Isu Krisis Ketahanan Pangan Harus Disikapi Serius

LUBUKLINGGAU - Wali Kota Lubuklinggau, diwakili Asisten II Bidang Ekonomi dan Pembangunan, M Rusli, membuka rapat Dewan Ketahanan Pangan Kota Lubuklinggau tahun 2019 dengan penekanan pada koordinasi perumusan kebijakan ketahanan pangan daerah pada Dinas Ketahanan Pangan Kota Lubuklinggau, Selasa (30/7).
Selain itu juga lanjut Sumadi, melalui rapat ini diharapkan mampu mendorong masyarakat ikut serta melakukan pemantapan ketahanan pangan dan swasembada dalam menghadapi ketahanan pangan dipasar global.
Rapat dewan ketahanan pangan ini menghadirkan dua orang narasumber yakni Ketua Dewan Riset Daerah (DRD) Sumsel, mitra Balitbangda dan juga Rektor Universitas Musi Rawas, Prof. Dr. Ir. H.Fachrurrozie Sjarkowi, M.Sc serta Kepala Bidang Distribusi dan Cadangan Pangan, Dinas Ketahanan Pangan dan Peternakan Provinsi Sumsel, Drs. Muslim, M.Si.
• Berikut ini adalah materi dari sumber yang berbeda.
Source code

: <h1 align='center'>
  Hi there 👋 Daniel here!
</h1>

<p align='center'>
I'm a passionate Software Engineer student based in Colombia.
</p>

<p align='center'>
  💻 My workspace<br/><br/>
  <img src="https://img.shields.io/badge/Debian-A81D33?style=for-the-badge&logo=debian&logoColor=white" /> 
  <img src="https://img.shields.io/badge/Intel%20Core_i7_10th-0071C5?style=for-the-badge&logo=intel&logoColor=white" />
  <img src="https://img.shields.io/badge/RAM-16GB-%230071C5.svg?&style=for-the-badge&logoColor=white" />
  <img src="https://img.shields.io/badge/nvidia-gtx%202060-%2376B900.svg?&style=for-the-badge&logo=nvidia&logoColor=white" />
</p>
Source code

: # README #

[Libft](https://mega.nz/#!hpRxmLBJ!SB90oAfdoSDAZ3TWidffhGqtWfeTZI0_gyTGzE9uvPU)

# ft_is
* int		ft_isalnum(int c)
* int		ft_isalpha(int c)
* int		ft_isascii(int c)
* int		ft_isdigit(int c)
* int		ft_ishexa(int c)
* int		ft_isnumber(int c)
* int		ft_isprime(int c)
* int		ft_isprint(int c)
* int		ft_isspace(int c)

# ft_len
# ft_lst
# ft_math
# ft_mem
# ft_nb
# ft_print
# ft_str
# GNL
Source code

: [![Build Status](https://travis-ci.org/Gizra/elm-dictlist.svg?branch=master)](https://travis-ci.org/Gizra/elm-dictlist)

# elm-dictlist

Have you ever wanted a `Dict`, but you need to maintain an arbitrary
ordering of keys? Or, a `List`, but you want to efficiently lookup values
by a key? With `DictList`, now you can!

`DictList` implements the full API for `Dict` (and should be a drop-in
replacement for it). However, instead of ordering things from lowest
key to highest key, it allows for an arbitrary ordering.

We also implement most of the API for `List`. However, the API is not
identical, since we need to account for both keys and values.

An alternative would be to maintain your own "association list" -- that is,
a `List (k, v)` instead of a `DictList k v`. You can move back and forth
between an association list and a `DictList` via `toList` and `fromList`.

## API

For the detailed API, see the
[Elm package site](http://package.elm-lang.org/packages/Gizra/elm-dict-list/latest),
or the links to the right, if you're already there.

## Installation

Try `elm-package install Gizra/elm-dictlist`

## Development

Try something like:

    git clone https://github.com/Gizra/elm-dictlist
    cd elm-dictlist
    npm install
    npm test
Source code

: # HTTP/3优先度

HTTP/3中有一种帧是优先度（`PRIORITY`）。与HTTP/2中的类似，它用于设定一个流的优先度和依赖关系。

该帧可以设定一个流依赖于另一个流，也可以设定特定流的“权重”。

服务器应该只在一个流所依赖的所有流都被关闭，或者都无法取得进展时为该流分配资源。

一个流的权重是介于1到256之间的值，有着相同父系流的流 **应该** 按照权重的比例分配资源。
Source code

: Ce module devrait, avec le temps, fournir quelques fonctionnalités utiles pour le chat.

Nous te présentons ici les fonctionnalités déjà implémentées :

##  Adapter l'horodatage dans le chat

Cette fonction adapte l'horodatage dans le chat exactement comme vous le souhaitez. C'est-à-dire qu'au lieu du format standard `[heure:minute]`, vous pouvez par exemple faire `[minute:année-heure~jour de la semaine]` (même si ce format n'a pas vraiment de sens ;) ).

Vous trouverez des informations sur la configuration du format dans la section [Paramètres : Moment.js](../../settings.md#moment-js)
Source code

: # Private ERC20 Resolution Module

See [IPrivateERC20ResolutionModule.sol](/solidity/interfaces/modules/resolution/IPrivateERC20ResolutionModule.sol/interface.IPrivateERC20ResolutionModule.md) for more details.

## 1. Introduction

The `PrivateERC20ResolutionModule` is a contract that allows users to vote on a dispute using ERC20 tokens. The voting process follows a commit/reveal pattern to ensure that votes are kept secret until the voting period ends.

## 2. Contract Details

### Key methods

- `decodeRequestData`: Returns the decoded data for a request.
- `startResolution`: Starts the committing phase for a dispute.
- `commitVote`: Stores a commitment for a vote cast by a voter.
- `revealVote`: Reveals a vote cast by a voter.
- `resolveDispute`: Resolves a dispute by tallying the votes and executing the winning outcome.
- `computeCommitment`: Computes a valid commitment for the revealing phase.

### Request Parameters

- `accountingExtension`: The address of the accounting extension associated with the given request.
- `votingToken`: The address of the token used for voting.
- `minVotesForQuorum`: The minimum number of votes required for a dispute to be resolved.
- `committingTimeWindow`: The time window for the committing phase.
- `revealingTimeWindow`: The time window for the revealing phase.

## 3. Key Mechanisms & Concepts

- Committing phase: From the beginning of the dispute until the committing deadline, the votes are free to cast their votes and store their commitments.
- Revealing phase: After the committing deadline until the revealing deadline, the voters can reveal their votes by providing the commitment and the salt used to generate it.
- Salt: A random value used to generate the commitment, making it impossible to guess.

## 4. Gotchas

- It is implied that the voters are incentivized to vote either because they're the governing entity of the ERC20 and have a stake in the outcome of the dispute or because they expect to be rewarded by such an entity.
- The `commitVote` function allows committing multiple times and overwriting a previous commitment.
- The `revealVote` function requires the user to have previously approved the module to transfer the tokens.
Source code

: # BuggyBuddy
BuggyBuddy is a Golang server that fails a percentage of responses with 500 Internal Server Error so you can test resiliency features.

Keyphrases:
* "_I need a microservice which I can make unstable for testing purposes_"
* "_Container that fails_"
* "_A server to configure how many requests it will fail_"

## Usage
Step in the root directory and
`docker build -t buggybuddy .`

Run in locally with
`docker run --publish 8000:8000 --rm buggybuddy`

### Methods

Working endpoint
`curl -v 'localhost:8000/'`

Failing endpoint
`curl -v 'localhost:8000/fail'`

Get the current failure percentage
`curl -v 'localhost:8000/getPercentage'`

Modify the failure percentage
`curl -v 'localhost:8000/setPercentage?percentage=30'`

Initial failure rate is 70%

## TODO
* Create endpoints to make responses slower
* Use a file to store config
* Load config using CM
Narasumber Prof.Dr.Ir. H.Fachrurrozie Sjarkowi,M.Sc dalam paparannya mengatakan masing-masing pihak harus saling bersinergi agar program-progam yang telah disusun dapat berjalan melalui jaringan ditingkat bawah.
"Paparan hari ini saya kasih cetak biru atau blue print persoalan ini belum terasa dampaknya di Kota Lubuklinggau. Tapi telah terjadi di Makasar, dimana ada penduduknya terdampak busung lapar. Itu tentu saja mencemari nama baik kota dan Wali kota nya.
Di Kota Lubuklinggau saya tawarkan program untuk mengatasi ketahanan pangan agar tidak terjadi terjadi isu kekurangan pangan. Agar masyarakat Kota Lubuklinggau IQ nya tinggi maka konsumsilah makanan yang bergizi," ujarnya.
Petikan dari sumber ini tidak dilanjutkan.